2. It is equipped with a gap information output unit that outputs form data containing gap information used in practical applications, The conversion unit is The documents used in practical operations, output from the aforementioned gap information output unit, are converted into digitally processable data by executing a conversion program. The vehicle body gap measurement support system according to claim 1.
3. The conversion unit is From the documents used in practical work output from the gap information output unit, only the CAD shot diagrams are extracted, and a file containing the information necessary for measurement is generated. The vehicle body gap measurement support system according to claim 2.
4. The system includes a display unit that performs AR display based on the information input from the integrated output unit, The integrated output unit is, The area name of the vehicle to be measured is designated as the parent node, and the gap to be measured is designated as the child node.
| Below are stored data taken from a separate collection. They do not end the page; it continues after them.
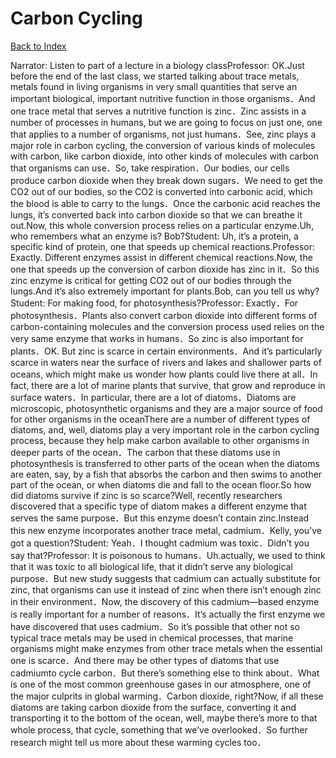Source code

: # Carbon Cycling
[Back to Index](https://github.com/windows10010/tpoExtractor/blob/master/README.md)

Narrator: Listen to part of a lecture in a biology classProfessor: OK.Just before the end of the last class, we started talking about trace metals, metals found in living organisms in very small quantities that serve an important biological, important nutritive function in those organisms．And one trace metal that serves a nutritive function is zinc．Zinc assists in a number of processes in humans, but we are going to focus on just one, one that applies to a number of organisms, not just humans．See, zinc plays a major role in carbon cycling, the conversion of various kinds of molecules with carbon, Iike carbon dioxide, into other kinds of molecules with carbon that organisms can use．So, take respiration．Our bodies, our cells produce carbon dioxide when they break down sugars．We need to get the CO2 out of our bodies, so the CO2 is converted into carbonic acid, which the blood is able to carry to the lungs．Once the carbonic acid reaches the lungs, it’s converted back into carbon dioxide so that we can breathe it out.Now, this whole conversion process relies on a particular enzyme.Uh, who remembers what an enzyme is? Bob?Student: Uh, it’s a protein, a specific kind of protein, one that speeds up chemical reactions.Professor: Exactly. Different enzymes assist in different chemical reactions.Now, the one that speeds up the conversion of carbon dioxide has zinc in it．So this zinc enzyme is critical for getting CO2 out of our bodies through the lungs.And it’s also extremely important for plants.Bob, can you tell us why?Student: For making food, for photosynthesis?Professor: Exactly．For photosynthesis．Plants also convert carbon dioxide into different forms of carbon-containing molecules and the conversion process used relies on the very same enzyme that works in humans．So zinc is also important for plants．OK. But zinc is scarce in certain environments．And it’s particularly scarce in waters near the surface of rivers and lakes and shallower parts of oceans, which might make us wonder how plants could live there at all．In fact, there are a lot of marine plants that survive, that grow and reproduce in surface waters．In particular, there are a lot of diatoms．Diatoms are microscopic, photosynthetic organisms and they are a major source of food for other organisms in the oceanThere are a number of different types of diatoms, and, well, diatoms play a very important role in the carbon cycling process, because they help make carbon available to other organisms in deeper parts of the ocean．The carbon that these diatoms use in photosynthesis is transferred to other parts of the ocean when the diatoms are eaten, say, by a fish that absorbs the carbon and then swims to another part of the ocean, or when diatoms die and fall to the ocean floor.So how did diatoms survive if zinc is so scarce?Well, recently researchers discovered that a specific type of diatom makes a different enzyme that serves the same purpose．But this enzyme doesn’t contain zinc.Instead this new enzyme incorporates another trace metal, cadmium．Kelly, you’ve got a question?Student: Yeah．I thought cadmium was toxic．Didn’t you say that?Professor: It is poisonous to humans．Uh.actually, we used to think that it was toxic to all biological life, that it didn’t serve any biological purpose．But new study suggests that cadmium can actually substitute for zinc, that organisms can use it instead of zinc when there isn’t enough zinc in their environment．Now, the discovery of this cadmium—based enzyme is really important for a number of reasons．It’s actually the first enzyme we have discovered that uses cadmium．So it’s possible that other not so typical trace metals may be used in chemical processes, that marine organisms might make enzymes from other trace metals when the essential one is scarce．And there may be other types of diatoms that use cadmiumto cycle carbon．But there’s something else to think about．What is one of the most common greenhouse gases in our atmosphere, one of the major culprits in global warming．Carbon dioxide, right?Now, if all these diatoms are taking carbon dioxide from the surface, converting it and transporting it to the bottom of the ocean, well, maybe there’s more to that whole process, that cycle, something that we’ve overlooked．So further research might tell us more about these warming cycles too． 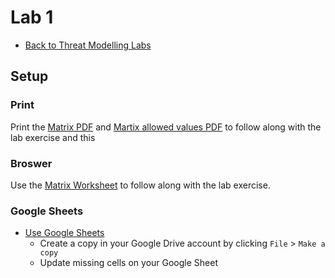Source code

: # Lab 1

- [Back to Threat Modelling Labs](../README.md)

## Setup

### Print

Print the [Matrix PDF](lab1-matrix.pdf) and [Martix allowed values PDF](lab1-matrix-allowed-values.pdf) to follow along with the lab exercise and this  

### Broswer

Use the [Matrix Worksheet](WORKSHEET.md) to follow along with the lab exercise.

### Google Sheets

- [Use Google Sheets](https://docs.google.com/spreadsheets/d/1V3HvoqMOK763asDTPZYpT1wn-f0zZ18CjYf15GTKrqA/edit?usp=sharing)
  - Create a copy in your Google Drive account by clicking `File` > `Make a copy`
  - Update missing cells on your Google Sheet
Information is then output to the display unit. A vehicle body gap measurement support system according to claim 1 or claim 2.
5. The aforementioned integrated output unit utilizes a game engine. A vehicle body gap measurement support system according to claim 1 or claim 2.
6. The steps include converting information, including the design values for the gaps, into a data format that can be digitally processed, The system includes a step of associating a CAD model, the converted digitally processable data, and a CAD shot diagram of the gap to be measured, and outputting location information and design value information of the gap to be measured. A method for assisting in measuring the gap between vehicle body sections.